**What the task requires**
Your copy should match the entries exactly, except that it holds no pictures.

(Collected data)
····················
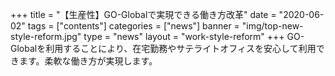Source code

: +++
title = "【生産性】GO-Globalで実現できる働き方改革"
date = "2020-06-02"
tags = ["contents"]
categories = ["news"]
banner = "img/top-new-style-reform.jpg"
type = "news"
layout = "work-style-reform"
+++
GO-Globalを利用することにより、在宅勤務やサテライトオフィスを安心して利用できます。柔軟な働き方が実現します。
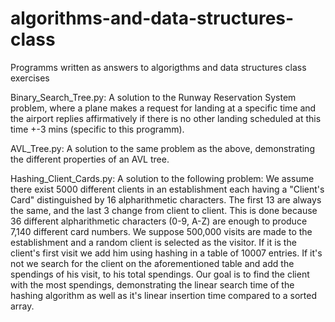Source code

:# algorithms-and-data-structures-class
Programms written as answers to algorigthms and data structures class exercises

Binary_Search_Tree.py: A solution to the Runway Reservation System problem, where a plane makes a request for landing at a specific time and the airport replies affirmatively if there is no other landing scheduled at this time +-3 mins (specific to this programm). 

AVL_Tree.py: A solution to the same problem as the above, demonstrating the different properties of an AVL tree.

Hashing_Client_Cards.py: A solution to the following problem: We assume there exist 5000 different clients in an establishment each having a "Client's Card" distinguished by 16 alpharithmetic characters. The first 13 are always the same, and the last 3 change from client to client. This is done because 36 different alpharithmetic characters (0-9, A-Z) are enough to produce 7,140 different card numbers. We suppose 500,000 visits are made to the establishment and a random client is selected as the visitor. If it is the client's first visit we add him using hashing in a table of 10007 entries. If it's not we search for the client on the aforementioned table and add the spendings of his visit, to his total spendings. Our goal is to find the client with the most spendings, demonstrating the linear search time of the hashing algorithm as well as it's linear insertion time compared to a sorted array.

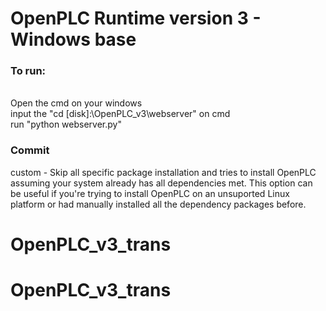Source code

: # OpenPLC Runtime version 3 - Windows base
### To run:  

<br/>
Open the cmd on your windows  
<br/>
input the "cd [disk]:\OpenPLC_v3\webserver" on cmd  
<br/>
run "python webserver.py"
<br/>

### Commit
custom - Skip all specific package installation and tries to install OpenPLC assuming your system already has all dependencies met. This option can be useful if you're trying to install OpenPLC on an unsuported Linux platform or had manually installed all the dependency packages before.

# OpenPLC_v3_trans
# OpenPLC_v3_trans
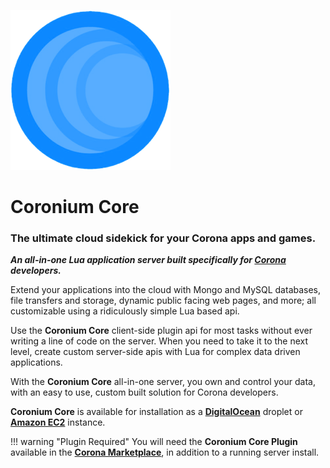 ![logo](imgs/logo256.png)

# Coronium Core

<h3>The ultimate cloud sidekick for your Corona apps and games.</h3>

___An all-in-one Lua application server built specifically for [Corona](https://coronalabs.com/) developers.___

Extend your applications into the cloud with Mongo and MySQL databases, file transfers and storage, dynamic public facing web pages, and more; all customizable using a ridiculously simple Lua based api.

Use the __Coronium Core__ client-side plugin api for most tasks without ever writing a line of code on the server. When you need to take it to the next level, create custom server-side apis with Lua for complex data driven applications.

With the __Coronium Core__ all-in-one server, you own and control your data, with an easy to use, custom built solution for Corona developers.


__Coronium Core__ is available for installation as a __[DigitalOcean](install/digitalocean)__ droplet or __[Amazon EC2](install/ec2)__ instance.

!!! warning "Plugin Required"
    You will need the __Coronium Core Plugin__ available in the __[Corona Marketplace](https://marketplace.coronalabs.com/plugin/coronium-core)__, in addition to a running server install.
····················
**Response for this exercise**
Source code

: +++
title = "【生産性】GO-Globalで実現できる働き方改革"
date = "2020-06-02"
tags = ["contents"]
categories = ["news"]
banner = "img/top-new-style-reform.jpg"
type = "news"
layout = "work-style-reform"
+++
GO-Globalを利用することにより、在宅勤務やサテライトオフィスを安心して利用できます。柔軟な働き方が実現します。
Source code

:# algorithms-and-data-structures-class
Programms written as answers to algorigthms and data structures class exercises

Binary_Search_Tree.py: A solution to the Runway Reservation System problem, where a plane makes a request for landing at a specific time and the airport replies affirmatively if there is no other landing scheduled at this time +-3 mins (specific to this programm). 

AVL_Tree.py: A solution to the same problem as the above, demonstrating the different properties of an AVL tree.

Hashing_Client_Cards.py: A solution to the following problem: We assume there exist 5000 different clients in an establishment each having a "Client's Card" distinguished by 16 alpharithmetic characters. The first 13 are always the same, and the last 3 change from client to client. This is done because 36 different alpharithmetic characters (0-9, A-Z) are enough to produce 7,140 different card numbers. We suppose 500,000 visits are made to the establishment and a random client is selected as the visitor. If it is the client's first visit we add him using hashing in a table of 10007 entries. If it's not we search for the client on the aforementioned table and add the spendings of his visit, to his total spendings. Our goal is to find the client with the most spendings, demonstrating the linear search time of the hashing algorithm as well as it's linear insertion time compared to a sorted array.

Source code

: # OpenPLC Runtime version 3 - Windows base
### To run:  

<br/>
Open the cmd on your windows  
<br/>
input the "cd [disk]:\OpenPLC_v3\webserver" on cmd  
<br/>
run "python webserver.py"
<br/>

### Commit
custom - Skip all specific package installation and tries to install OpenPLC assuming your system already has all dependencies met. This option can be useful if you're trying to install OpenPLC on an unsuported Linux platform or had manually installed all the dependency packages before.

# OpenPLC_v3_trans
# OpenPLC_v3_trans
 ![logo](imgs/logo256.png)

# Coronium Core

<h3>The ultimate cloud sidekick for your Corona apps and games.</h3>

___An all-in-one Lua application server built specifically for [Corona](https://coronalabs.com/) developers.___

Extend your applications into the cloud with Mongo and MySQL databases, file transfers and storage, dynamic public facing web pages, and more; all customizable using a ridiculously simple Lua based api.

Use the __Coronium Core__ client-side plugin api for most tasks without ever writing a line of code on the server. When you need to take it to the next level, create custom server-side apis with Lua for complex data driven applications.

With the __Coronium Core__ all-in-one server, you own and control your data, with an easy to use, custom built solution for Corona developers.


__Coronium Core__ is available for installation as a __[DigitalOcean](install/digitalocean)__ droplet or __[Amazon EC2](install/ec2)__ instance.

!!! warning "Plugin Required"
    You will need the __Coronium Core Plugin__ available in the __[Corona Marketplace](https://marketplace.coronalabs.com/plugin/coronium-core)__, in addition to a running server install.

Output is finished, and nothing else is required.